Please return every line in the following data that includes the string "linewidth".

── Records for this task

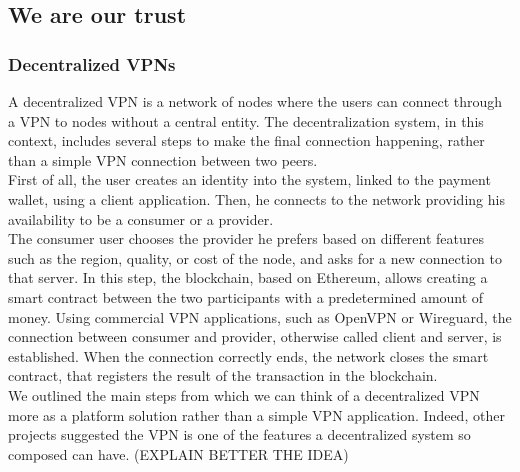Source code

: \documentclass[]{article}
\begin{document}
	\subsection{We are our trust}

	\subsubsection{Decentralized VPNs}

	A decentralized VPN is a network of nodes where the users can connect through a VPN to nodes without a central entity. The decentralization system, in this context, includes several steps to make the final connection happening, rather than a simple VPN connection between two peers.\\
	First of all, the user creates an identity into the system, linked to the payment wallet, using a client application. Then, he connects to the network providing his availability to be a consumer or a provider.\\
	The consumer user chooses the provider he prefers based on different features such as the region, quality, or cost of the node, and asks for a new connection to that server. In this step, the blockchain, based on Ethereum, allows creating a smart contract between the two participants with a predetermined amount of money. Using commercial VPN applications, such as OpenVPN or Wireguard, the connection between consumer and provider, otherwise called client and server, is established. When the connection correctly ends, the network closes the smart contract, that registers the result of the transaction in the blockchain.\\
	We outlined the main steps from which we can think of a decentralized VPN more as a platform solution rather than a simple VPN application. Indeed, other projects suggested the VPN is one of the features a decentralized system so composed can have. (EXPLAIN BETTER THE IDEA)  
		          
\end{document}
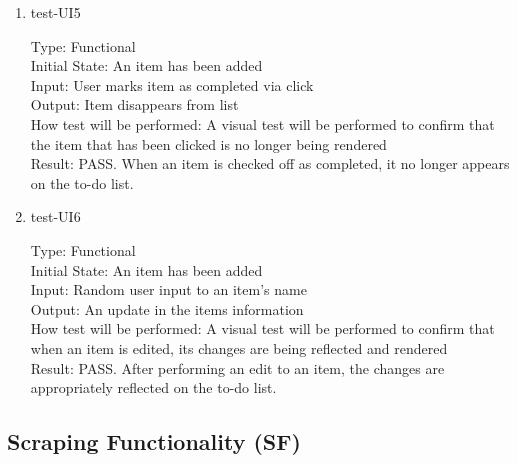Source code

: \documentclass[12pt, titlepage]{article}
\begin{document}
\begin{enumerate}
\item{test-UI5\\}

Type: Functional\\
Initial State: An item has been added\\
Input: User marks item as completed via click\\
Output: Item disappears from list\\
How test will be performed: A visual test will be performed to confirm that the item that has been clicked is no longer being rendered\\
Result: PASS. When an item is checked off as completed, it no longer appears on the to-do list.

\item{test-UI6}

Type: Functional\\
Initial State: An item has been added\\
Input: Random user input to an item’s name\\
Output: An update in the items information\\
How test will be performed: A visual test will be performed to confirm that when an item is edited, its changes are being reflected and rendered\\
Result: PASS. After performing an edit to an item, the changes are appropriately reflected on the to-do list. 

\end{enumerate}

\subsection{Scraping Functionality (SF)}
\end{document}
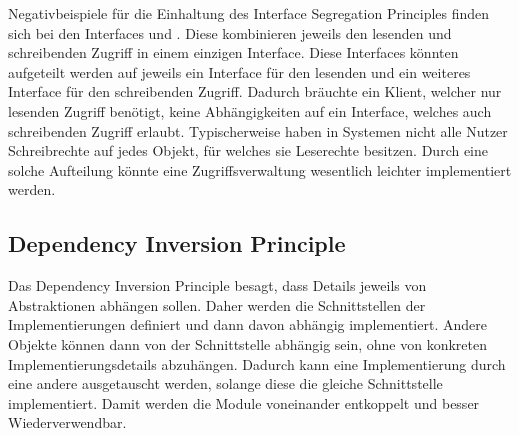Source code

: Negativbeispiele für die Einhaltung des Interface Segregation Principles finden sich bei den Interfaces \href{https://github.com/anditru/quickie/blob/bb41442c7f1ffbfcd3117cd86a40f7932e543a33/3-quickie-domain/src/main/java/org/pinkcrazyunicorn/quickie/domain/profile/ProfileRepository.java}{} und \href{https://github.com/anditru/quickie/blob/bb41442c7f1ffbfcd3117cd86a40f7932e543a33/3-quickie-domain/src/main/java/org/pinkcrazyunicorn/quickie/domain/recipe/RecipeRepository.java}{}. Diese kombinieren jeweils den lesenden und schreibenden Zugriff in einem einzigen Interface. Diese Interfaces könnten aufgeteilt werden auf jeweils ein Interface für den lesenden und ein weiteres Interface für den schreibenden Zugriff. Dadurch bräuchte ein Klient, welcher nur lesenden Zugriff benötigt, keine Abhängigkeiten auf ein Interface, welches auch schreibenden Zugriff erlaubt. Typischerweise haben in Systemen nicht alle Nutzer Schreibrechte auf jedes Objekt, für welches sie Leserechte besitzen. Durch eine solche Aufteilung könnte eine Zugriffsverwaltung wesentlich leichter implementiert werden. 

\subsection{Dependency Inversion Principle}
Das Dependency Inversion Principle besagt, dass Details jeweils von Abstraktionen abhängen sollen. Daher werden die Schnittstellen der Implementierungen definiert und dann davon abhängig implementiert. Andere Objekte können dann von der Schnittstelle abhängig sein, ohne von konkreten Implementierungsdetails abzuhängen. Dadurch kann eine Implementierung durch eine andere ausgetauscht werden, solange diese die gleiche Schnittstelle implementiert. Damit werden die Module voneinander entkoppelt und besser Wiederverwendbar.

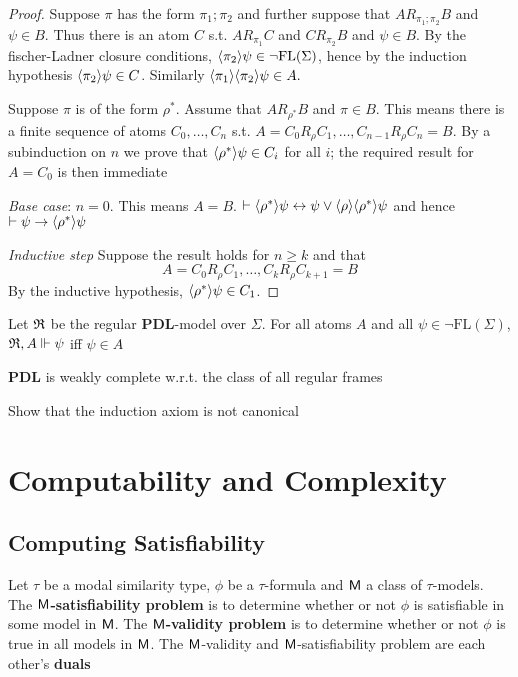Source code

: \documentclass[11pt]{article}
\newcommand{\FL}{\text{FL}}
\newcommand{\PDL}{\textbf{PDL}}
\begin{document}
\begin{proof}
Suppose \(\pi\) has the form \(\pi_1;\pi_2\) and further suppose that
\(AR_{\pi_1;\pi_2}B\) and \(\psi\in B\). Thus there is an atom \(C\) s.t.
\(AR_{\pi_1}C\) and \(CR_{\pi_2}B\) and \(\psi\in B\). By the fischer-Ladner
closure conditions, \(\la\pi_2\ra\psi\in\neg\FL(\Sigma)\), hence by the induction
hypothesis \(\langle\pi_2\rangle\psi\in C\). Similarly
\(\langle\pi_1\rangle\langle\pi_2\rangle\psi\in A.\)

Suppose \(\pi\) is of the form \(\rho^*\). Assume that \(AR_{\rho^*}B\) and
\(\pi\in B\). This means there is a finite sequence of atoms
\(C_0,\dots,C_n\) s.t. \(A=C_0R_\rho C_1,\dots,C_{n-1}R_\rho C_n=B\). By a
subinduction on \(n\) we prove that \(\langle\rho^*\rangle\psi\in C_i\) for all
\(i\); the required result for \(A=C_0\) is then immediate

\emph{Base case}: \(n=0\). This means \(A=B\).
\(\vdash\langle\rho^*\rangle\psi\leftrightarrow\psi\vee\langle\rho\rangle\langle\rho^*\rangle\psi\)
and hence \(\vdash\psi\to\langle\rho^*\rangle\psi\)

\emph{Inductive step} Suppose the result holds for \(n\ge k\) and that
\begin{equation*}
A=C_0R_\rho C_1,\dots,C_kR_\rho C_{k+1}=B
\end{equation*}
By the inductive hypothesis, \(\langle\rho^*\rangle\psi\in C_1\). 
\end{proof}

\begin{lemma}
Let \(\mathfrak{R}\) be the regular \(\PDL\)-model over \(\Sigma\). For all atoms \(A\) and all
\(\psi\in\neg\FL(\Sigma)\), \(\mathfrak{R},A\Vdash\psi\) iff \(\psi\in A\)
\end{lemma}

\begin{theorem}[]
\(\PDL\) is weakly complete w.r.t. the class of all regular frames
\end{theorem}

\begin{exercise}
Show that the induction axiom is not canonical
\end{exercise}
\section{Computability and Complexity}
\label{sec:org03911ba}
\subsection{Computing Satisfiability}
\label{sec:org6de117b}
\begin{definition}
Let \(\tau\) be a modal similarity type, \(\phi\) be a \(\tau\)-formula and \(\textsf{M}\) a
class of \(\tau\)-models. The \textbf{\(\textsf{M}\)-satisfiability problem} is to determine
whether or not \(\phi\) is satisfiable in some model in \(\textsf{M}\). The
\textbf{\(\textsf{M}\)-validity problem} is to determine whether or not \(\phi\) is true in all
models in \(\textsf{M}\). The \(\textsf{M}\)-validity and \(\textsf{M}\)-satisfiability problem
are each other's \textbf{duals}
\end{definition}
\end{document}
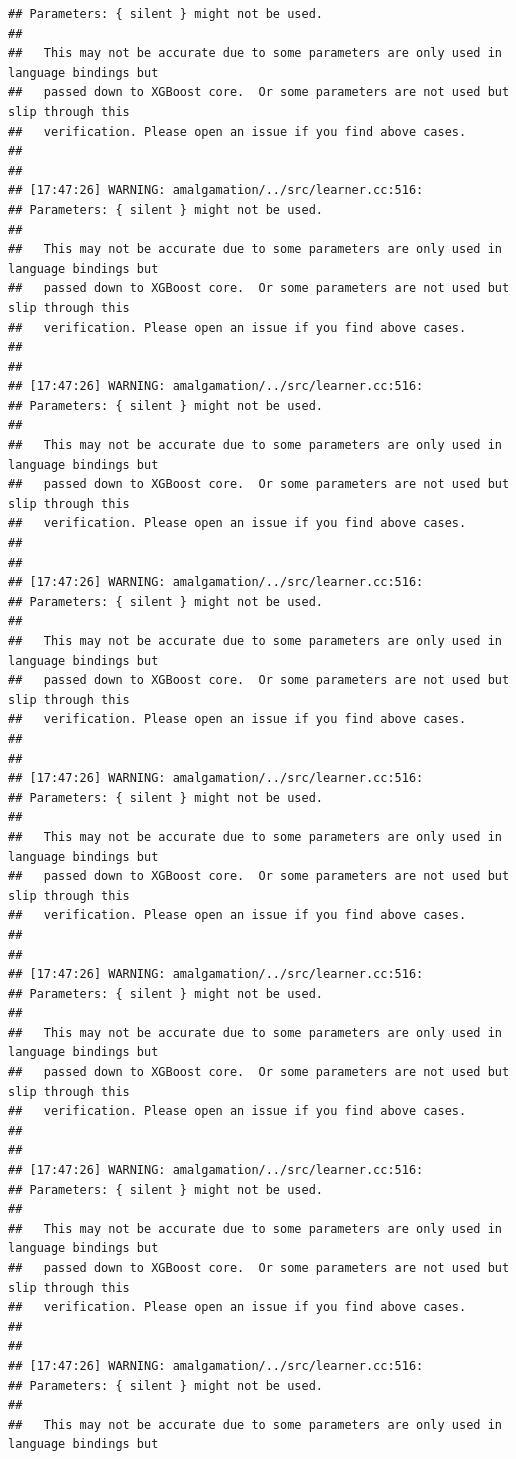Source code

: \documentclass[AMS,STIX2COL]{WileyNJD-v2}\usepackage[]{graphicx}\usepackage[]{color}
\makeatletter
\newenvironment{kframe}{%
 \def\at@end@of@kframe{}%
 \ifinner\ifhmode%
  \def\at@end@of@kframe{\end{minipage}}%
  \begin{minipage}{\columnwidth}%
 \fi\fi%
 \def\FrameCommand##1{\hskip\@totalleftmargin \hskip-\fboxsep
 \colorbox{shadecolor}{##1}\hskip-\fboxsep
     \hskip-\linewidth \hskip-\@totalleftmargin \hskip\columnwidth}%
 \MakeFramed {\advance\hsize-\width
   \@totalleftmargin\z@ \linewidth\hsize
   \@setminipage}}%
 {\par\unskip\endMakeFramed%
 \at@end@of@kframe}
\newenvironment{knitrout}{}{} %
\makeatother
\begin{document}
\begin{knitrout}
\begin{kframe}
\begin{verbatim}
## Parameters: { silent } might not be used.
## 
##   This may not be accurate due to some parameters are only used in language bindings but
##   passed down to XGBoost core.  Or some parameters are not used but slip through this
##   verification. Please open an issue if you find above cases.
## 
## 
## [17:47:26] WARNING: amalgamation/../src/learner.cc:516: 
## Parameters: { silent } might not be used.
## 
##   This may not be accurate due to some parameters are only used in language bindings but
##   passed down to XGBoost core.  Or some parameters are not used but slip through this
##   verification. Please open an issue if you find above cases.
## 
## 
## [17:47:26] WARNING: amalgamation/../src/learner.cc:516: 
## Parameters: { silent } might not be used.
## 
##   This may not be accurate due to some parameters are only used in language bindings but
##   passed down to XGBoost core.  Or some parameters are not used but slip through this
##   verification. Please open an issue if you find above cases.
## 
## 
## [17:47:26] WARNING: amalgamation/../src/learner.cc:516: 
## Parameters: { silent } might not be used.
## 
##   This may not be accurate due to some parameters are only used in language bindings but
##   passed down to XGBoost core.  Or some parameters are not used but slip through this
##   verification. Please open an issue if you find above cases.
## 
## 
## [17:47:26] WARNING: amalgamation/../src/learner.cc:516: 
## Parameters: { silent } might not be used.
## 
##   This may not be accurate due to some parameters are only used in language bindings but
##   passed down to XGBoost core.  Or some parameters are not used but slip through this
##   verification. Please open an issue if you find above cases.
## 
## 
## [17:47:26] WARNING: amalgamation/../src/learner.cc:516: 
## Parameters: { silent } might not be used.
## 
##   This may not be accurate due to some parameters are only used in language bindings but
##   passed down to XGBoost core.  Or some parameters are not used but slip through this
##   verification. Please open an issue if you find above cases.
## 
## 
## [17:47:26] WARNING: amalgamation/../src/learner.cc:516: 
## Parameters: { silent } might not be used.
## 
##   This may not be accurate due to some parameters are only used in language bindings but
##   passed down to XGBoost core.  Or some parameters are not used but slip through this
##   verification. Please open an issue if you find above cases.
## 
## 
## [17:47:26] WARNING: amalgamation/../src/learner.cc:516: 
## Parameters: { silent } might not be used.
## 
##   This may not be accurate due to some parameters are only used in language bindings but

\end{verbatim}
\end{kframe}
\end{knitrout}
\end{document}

────

_Result of the exercise:_
     \hskip-\linewidth \hskip-\@totalleftmargin \hskip\columnwidth}%
   \@totalleftmargin\z@ \linewidth\hsize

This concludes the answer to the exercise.